* **Work task**:
Please reproduce the data in its entirety, word for word.

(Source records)
>>>

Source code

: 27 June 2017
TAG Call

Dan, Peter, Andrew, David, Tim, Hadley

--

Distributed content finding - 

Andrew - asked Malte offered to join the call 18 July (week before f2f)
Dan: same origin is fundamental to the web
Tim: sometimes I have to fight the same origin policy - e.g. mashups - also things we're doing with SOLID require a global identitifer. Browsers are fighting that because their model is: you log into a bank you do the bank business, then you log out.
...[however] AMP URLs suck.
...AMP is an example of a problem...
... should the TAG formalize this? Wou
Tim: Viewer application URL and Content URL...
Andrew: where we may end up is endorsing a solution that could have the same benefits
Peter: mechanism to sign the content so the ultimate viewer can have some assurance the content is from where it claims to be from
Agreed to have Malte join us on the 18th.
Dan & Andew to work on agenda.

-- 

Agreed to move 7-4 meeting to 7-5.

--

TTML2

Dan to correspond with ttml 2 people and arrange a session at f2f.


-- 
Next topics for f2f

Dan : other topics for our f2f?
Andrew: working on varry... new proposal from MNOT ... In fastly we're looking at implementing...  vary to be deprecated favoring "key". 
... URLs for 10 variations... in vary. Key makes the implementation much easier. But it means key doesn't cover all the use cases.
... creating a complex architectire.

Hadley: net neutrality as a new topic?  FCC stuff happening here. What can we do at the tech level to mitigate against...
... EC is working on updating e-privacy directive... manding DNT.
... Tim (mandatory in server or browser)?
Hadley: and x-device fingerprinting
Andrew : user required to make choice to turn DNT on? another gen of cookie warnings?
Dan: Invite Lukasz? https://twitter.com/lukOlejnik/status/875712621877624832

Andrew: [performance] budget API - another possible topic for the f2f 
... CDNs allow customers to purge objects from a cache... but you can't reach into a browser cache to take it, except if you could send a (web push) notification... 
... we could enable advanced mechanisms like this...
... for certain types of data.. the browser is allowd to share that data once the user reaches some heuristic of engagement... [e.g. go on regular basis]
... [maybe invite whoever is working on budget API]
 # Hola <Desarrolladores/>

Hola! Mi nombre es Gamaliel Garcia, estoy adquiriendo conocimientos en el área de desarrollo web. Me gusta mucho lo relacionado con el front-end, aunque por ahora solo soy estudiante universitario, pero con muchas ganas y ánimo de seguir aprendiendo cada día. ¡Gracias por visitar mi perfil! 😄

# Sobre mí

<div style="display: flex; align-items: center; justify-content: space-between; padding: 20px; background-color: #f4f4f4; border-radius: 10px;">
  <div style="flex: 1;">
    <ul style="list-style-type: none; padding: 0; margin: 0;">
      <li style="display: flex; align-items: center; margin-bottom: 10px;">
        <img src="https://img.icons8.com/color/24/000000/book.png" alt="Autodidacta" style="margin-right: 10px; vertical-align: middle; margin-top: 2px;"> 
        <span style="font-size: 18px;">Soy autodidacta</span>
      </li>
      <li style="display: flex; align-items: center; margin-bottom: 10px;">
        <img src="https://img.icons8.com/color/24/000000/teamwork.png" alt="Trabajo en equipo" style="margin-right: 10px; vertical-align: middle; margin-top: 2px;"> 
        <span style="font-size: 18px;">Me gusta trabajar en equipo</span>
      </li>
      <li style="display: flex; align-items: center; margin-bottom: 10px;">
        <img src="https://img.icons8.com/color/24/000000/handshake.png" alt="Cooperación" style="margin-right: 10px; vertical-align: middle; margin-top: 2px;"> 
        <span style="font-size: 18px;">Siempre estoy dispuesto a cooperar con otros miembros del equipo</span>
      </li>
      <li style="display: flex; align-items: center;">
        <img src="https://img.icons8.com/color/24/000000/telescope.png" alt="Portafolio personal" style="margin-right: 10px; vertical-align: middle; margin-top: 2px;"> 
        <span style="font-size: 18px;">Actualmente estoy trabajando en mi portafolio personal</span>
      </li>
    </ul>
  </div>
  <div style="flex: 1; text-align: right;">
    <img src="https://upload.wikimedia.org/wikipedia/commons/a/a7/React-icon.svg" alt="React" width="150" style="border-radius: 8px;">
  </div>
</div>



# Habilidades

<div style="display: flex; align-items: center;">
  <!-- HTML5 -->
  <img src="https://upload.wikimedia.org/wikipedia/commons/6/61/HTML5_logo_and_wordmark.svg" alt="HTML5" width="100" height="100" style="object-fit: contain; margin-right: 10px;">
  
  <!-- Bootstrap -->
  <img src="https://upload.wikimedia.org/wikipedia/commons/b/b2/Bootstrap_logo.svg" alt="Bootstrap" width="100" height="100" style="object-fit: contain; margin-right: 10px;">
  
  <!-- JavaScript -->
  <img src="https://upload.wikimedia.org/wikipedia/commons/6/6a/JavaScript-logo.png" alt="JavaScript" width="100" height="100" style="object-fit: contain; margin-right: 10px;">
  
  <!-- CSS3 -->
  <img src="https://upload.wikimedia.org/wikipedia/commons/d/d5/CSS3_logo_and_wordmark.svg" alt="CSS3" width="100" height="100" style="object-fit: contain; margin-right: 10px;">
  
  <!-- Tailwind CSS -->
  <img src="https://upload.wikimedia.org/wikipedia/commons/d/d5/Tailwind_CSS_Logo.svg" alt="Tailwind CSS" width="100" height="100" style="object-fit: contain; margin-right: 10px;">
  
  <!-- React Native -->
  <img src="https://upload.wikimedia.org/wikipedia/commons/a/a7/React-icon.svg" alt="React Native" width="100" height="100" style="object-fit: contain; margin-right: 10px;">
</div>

<<<

* **Output of the exercise**:
Source code

: 27 June 2017
TAG Call

Dan, Peter, Andrew, David, Tim, Hadley

--

Distributed content finding - 

Andrew - asked Malte offered to join the call 18 July (week before f2f)
Dan: same origin is fundamental to the web
Tim: sometimes I have to fight the same origin policy - e.g. mashups - also things we're doing with SOLID require a global identitifer. Browsers are fighting that because their model is: you log into a bank you do the bank business, then you log out.
...[however] AMP URLs suck.
...AMP is an example of a problem...
... should the TAG formalize this? Wou
Tim: Viewer application URL and Content URL...
Andrew: where we may end up is endorsing a solution that could have the same benefits
Peter: mechanism to sign the content so the ultimate viewer can have some assurance the content is from where it claims to be from
Agreed to have Malte join us on the 18th.
Dan & Andew to work on agenda.

-- 

Agreed to move 7-4 meeting to 7-5.

--

TTML2

Dan to correspond with ttml 2 people and arrange a session at f2f.


-- 
Next topics for f2f

Dan : other topics for our f2f?
Andrew: working on varry... new proposal from MNOT ... In fastly we're looking at implementing...  vary to be deprecated favoring "key". 
... URLs for 10 variations... in vary. Key makes the implementation much easier. But it means key doesn't cover all the use cases.
... creating a complex architectire.

Hadley: net neutrality as a new topic?  FCC stuff happening here. What can we do at the tech level to mitigate against...
... EC is working on updating e-privacy directive... manding DNT.
... Tim (mandatory in server or browser)?
Hadley: and x-device fingerprinting
Andrew : user required to make choice to turn DNT on? another gen of cookie warnings?
Dan: Invite Lukasz? https://twitter.com/lukOlejnik/status/875712621877624832

Andrew: [performance] budget API - another possible topic for the f2f 
... CDNs allow customers to purge objects from a cache... but you can't reach into a browser cache to take it, except if you could send a (web push) notification... 
... we could enable advanced mechanisms like this...
... for certain types of data.. the browser is allowd to share that data once the user reaches some heuristic of engagement... [e.g. go on regular basis]
... [maybe invite whoever is working on budget API]
 # Hola <Desarrolladores/>

Hola! Mi nombre es Gamaliel Garcia, estoy adquiriendo conocimientos en el área de desarrollo web. Me gusta mucho lo relacionado con el front-end, aunque por ahora solo soy estudiante universitario, pero con muchas ganas y ánimo de seguir aprendiendo cada día. ¡Gracias por visitar mi perfil! 😄

# Sobre mí

<div style="display: flex; align-items: center; justify-content: space-between; padding: 20px; background-color: #f4f4f4; border-radius: 10px;">
  <div style="flex: 1;">
    <ul style="list-style-type: none; padding: 0; margin: 0;">
      <li style="display: flex; align-items: center; margin-bottom: 10px;">
        <img src="https://img.icons8.com/color/24/000000/book.png" alt="Autodidacta" style="margin-right: 10px; vertical-align: middle; margin-top: 2px;"> 
        <span style="font-size: 18px;">Soy autodidacta</span>
      </li>
      <li style="display: flex; align-items: center; margin-bottom: 10px;">
        <img src="https://img.icons8.com/color/24/000000/teamwork.png" alt="Trabajo en equipo" style="margin-right: 10px; vertical-align: middle; margin-top: 2px;"> 
        <span style="font-size: 18px;">Me gusta trabajar en equipo</span>
      </li>
      <li style="display: flex; align-items: center; margin-bottom: 10px;">
        <img src="https://img.icons8.com/color/24/000000/handshake.png" alt="Cooperación" style="margin-right: 10px; vertical-align: middle; margin-top: 2px;"> 
        <span style="font-size: 18px;">Siempre estoy dispuesto a cooperar con otros miembros del equipo</span>
      </li>
      <li style="display: flex; align-items: center;">
        <img src="https://img.icons8.com/color/24/000000/telescope.png" alt="Portafolio personal" style="margin-right: 10px; vertical-align: middle; margin-top: 2px;"> 
        <span style="font-size: 18px;">Actualmente estoy trabajando en mi portafolio personal</span>
      </li>
    </ul>
  </div>
  <div style="flex: 1; text-align: right;">
    <img src="https://upload.wikimedia.org/wikipedia/commons/a/a7/React-icon.svg" alt="React" width="150" style="border-radius: 8px;">
  </div>
</div>



# Habilidades

<div style="display: flex; align-items: center;">
  <!-- HTML5 -->
  <img src="https://upload.wikimedia.org/wikipedia/commons/6/61/HTML5_logo_and_wordmark.svg" alt="HTML5" width="100" height="100" style="object-fit: contain; margin-right: 10px;">
  
  <!-- Bootstrap -->
  <img src="https://upload.wikimedia.org/wikipedia/commons/b/b2/Bootstrap_logo.svg" alt="Bootstrap" width="100" height="100" style="object-fit: contain; margin-right: 10px;">
  
  <!-- JavaScript -->
  <img src="https://upload.wikimedia.org/wikipedia/commons/6/6a/JavaScript-logo.png" alt="JavaScript" width="100" height="100" style="object-fit: contain; margin-right: 10px;">
  
  <!-- CSS3 -->
  <img src="https://upload.wikimedia.org/wikipedia/commons/d/d5/CSS3_logo_and_wordmark.svg" alt="CSS3" width="100" height="100" style="object-fit: contain; margin-right: 10px;">
  
  <!-- Tailwind CSS -->
  <img src="https://upload.wikimedia.org/wikipedia/commons/d/d5/Tailwind_CSS_Logo.svg" alt="Tailwind CSS" width="100" height="100" style="object-fit: contain; margin-right: 10px;">
  
  <!-- React Native -->
  <img src="https://upload.wikimedia.org/wikipedia/commons/a/a7/React-icon.svg" alt="React Native" width="100" height="100" style="object-fit: contain; margin-right: 10px;">
</div>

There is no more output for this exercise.